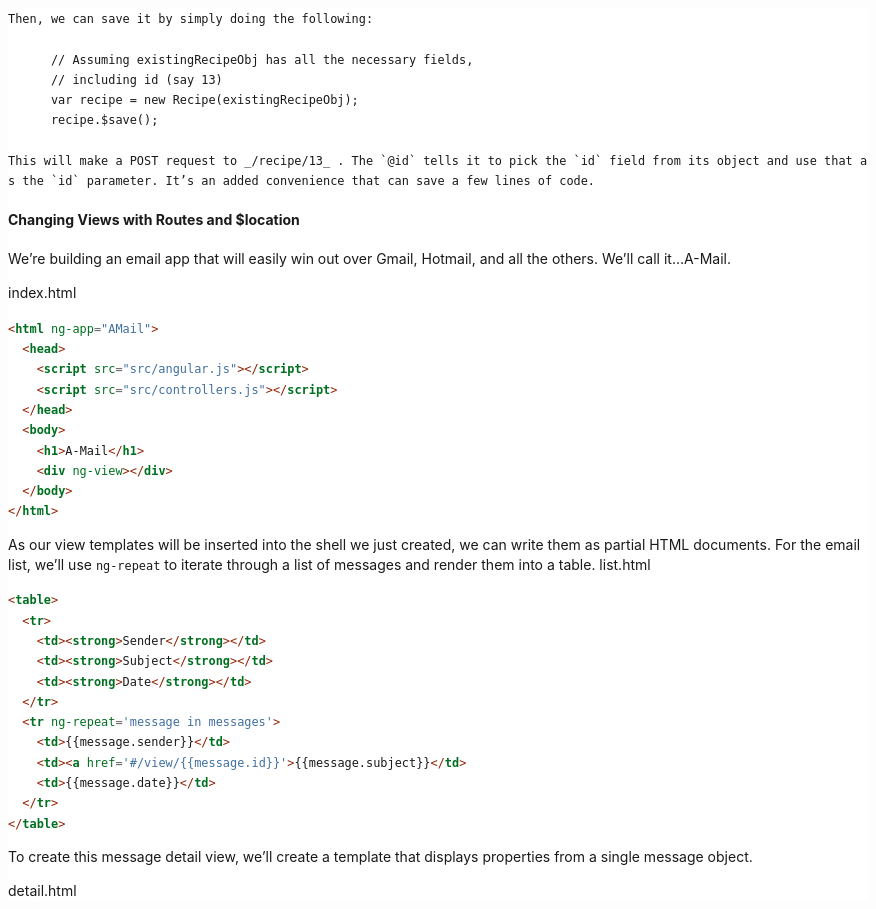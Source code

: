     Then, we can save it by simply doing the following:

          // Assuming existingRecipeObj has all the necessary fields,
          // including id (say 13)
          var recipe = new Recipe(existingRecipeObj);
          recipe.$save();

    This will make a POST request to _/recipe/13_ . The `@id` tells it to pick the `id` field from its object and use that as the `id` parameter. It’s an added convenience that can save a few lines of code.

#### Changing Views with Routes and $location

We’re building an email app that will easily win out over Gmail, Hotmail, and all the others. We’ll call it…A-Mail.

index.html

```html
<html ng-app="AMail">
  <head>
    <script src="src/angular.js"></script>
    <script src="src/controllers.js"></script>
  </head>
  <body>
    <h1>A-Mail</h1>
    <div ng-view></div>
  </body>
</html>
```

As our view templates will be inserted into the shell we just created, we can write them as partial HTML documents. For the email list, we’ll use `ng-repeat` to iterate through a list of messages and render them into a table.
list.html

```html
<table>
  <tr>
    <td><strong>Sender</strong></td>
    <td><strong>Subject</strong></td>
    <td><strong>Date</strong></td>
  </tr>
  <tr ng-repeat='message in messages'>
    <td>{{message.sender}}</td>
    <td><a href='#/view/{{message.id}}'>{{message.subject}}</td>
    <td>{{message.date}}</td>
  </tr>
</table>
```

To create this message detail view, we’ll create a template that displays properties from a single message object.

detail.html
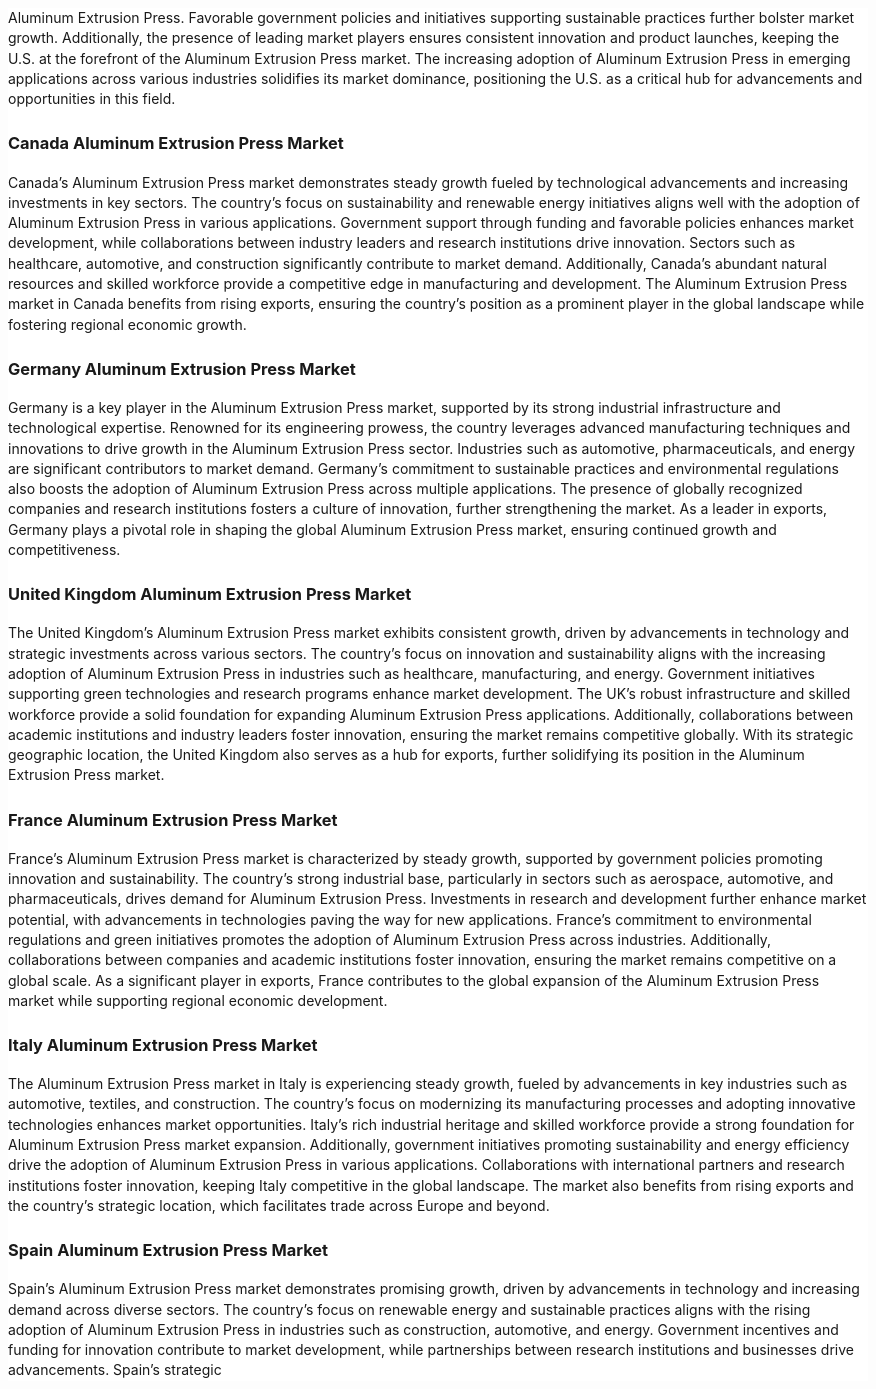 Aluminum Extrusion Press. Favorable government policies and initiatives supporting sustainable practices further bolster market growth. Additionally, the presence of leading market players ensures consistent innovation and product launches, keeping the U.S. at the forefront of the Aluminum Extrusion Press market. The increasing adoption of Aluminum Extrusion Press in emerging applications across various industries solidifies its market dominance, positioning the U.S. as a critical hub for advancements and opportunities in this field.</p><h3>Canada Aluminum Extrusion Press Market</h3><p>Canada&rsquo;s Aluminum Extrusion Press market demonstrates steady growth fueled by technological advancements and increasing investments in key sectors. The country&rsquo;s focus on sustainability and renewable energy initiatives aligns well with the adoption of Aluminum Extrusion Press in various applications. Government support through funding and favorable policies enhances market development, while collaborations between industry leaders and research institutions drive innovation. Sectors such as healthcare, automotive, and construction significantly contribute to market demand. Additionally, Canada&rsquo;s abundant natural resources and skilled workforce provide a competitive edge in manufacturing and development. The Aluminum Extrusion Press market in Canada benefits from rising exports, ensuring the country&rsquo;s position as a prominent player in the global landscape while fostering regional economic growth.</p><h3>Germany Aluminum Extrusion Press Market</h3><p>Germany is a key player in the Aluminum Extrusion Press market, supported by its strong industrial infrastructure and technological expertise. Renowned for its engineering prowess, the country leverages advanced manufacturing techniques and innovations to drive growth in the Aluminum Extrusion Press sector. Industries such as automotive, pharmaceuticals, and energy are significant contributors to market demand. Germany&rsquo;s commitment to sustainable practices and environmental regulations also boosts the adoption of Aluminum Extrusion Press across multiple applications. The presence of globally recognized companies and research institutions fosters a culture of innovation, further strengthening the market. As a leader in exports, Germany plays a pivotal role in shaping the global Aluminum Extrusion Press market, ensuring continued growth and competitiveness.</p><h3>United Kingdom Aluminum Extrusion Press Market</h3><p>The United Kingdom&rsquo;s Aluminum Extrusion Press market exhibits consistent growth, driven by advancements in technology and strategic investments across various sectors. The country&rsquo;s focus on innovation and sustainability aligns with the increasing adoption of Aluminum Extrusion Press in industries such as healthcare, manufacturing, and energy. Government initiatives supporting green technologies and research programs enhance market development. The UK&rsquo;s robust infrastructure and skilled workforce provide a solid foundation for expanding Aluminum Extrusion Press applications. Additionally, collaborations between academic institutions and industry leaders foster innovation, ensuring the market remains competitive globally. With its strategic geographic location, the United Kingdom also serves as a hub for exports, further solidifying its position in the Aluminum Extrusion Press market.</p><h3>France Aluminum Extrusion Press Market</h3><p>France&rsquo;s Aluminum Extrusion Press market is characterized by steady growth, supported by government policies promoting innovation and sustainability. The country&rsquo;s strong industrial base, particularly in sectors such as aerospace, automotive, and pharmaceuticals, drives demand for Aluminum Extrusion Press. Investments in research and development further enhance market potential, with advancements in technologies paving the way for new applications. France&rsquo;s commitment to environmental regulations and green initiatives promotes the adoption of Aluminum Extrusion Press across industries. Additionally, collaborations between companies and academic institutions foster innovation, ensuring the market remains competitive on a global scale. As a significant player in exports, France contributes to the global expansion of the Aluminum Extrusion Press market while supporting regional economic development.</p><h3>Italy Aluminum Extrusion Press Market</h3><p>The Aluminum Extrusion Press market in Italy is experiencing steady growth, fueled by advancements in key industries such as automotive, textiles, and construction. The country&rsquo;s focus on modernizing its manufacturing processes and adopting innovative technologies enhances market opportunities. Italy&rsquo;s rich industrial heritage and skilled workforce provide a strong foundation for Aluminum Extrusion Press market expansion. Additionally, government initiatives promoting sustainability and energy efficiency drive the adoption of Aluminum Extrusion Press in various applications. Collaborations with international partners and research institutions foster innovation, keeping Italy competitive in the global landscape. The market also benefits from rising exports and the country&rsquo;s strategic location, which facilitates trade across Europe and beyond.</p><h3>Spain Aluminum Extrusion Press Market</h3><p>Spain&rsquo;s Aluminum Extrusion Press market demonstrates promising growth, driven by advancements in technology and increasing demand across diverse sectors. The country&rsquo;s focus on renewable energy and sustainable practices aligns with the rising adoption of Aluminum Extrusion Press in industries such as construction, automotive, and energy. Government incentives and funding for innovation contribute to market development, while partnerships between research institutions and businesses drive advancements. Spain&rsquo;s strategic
________________________________________
*WHAT THIS TASK INVOLVES*:
All lines with the word "repeat" should be copied from the material above.

*SOLUTION TO THIS EXERCISE*:
As our view templates will be inserted into the shell we just created, we can write them as partial HTML documents. For the email list, we’ll use `ng-repeat` to iterate through a list of messages and render them into a table.
  <tr ng-repeat='message in messages'>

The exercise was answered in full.